Some other people have just been asked to show proof that they can afford to buy a return ticket.


----------



## Aussie in Thailand (Aug 31, 2018)

Hi

This is from DHA:

_There is no requirement to have a return ticket when you arrive in Australia. However officers at the border need to be satisfied that visitors, working holiday maker and temporary residents are intending to and have the means to depart Australia before their visa expires._

Also your MIL needs to check with the airline to ensure that the airline has no issues with one way travel. Just because she purchased a ticket doesn't mean that an airline will allow her to board.

At the very least I would expect she would be questioned on arrival in Australia as per the above from DHA.

Would it not be easier to buy a return ticket and take the angst out of her trip?


----------



## JandE (Jul 17, 2015)

I've seen a Travel Agent, at a Flight Centre office, say that there is very little chance of being allowed in without a return ticket, and that the visa condition is extremely clear about it.

My Filipino partner never had to show a ticket on arrival, but needed to show it at the departure airport in the Philippines.

I personally arrived from the UK, as a UK citizen with a visitor visa, on a one way ticket, with no issues anywhere. (_although a long time ago_)

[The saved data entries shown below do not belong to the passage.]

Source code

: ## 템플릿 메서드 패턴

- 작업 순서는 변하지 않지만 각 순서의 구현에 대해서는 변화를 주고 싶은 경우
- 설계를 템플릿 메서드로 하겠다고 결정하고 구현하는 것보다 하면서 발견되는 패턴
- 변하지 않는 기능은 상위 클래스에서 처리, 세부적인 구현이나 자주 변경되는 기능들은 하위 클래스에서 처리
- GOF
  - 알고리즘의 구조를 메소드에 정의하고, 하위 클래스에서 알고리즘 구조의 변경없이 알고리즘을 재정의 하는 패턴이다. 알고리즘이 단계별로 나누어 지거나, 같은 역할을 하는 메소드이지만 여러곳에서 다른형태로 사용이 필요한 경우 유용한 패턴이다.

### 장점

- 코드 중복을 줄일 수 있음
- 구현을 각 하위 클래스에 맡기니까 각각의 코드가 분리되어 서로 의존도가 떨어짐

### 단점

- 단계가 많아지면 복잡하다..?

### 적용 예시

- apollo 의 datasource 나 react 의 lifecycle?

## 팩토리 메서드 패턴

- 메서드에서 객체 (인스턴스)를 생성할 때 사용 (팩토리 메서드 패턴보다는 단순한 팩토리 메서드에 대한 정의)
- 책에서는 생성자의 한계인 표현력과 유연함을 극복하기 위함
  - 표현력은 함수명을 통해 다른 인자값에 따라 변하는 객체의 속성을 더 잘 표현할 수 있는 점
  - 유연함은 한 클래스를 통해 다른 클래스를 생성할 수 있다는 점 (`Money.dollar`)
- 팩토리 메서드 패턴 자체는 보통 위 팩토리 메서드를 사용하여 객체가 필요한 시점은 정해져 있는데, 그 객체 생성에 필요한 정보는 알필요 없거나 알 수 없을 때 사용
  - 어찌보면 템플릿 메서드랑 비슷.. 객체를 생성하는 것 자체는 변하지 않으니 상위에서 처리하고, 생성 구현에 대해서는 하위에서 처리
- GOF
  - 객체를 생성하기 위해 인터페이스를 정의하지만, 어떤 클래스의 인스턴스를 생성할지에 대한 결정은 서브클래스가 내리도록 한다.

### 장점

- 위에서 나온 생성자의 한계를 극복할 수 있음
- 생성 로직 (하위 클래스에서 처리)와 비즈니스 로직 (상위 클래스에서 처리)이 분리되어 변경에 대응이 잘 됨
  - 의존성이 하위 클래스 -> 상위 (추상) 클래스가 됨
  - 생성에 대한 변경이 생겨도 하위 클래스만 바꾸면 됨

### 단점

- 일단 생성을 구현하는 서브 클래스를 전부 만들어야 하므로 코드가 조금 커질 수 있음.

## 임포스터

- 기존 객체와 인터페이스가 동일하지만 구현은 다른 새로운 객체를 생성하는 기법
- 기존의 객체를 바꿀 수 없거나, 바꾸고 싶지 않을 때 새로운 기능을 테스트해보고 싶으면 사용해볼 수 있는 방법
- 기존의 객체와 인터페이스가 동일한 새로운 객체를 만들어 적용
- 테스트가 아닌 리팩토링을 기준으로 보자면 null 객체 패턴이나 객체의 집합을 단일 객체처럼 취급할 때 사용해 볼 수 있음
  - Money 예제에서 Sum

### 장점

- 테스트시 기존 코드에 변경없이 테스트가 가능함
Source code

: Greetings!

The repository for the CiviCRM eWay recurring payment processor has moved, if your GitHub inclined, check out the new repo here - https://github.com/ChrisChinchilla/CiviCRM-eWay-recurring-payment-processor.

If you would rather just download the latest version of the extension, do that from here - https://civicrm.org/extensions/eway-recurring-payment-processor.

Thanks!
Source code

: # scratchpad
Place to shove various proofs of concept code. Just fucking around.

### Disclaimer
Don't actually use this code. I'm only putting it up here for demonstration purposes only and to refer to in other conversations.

Coming from the UK, according the Australian embassy in the UK, the rule is: _There is no requirement to have a return ticket when you arrive in Australia. However officers at the border need to be satisfied that visitors, working holiday maker and temporary residents are intending to and have the means to depart Australia before their visa expires. While not a mandatory requirement, you may wish to carry a copy of your bank statement to demonstrate you have sufficient funds to purchase an airline ticket to depart Australia._

The Australian embassy in the Philippines does not say the same.

I feel that nationality might have a bearing on the answer.


----------



## alenochka24 (May 6, 2019)

Hi, 
most probably there are different rules for different nationalities.
I am from Russia and came to Australia under subclass 600 on March, 18. 
I had only one way ticket and was not asked about the return ticket even once.


----------